Each line of the records below that contains "true" needs to be copied.
--- SUPPLIED MATERIAL Enclosed Below ---
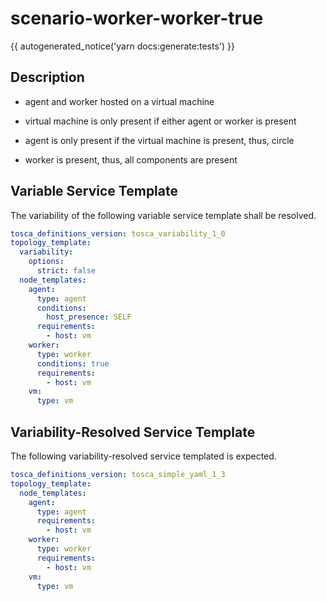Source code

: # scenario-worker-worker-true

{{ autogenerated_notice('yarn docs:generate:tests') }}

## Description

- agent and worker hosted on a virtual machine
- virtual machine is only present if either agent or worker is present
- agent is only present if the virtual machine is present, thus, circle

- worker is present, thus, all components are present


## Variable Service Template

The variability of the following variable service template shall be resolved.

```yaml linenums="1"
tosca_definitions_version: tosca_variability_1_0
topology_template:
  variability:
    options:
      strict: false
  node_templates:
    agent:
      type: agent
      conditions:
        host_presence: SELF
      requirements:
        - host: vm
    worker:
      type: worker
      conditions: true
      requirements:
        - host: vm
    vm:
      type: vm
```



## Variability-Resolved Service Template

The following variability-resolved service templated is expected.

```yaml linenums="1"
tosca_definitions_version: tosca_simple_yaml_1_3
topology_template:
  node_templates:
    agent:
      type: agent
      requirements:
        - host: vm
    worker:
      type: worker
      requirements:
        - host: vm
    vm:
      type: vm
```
--- End of Enclosed SUPPLIED MATERIAL ---
*RESPONSE*.
: # scenario-worker-worker-true
      conditions: true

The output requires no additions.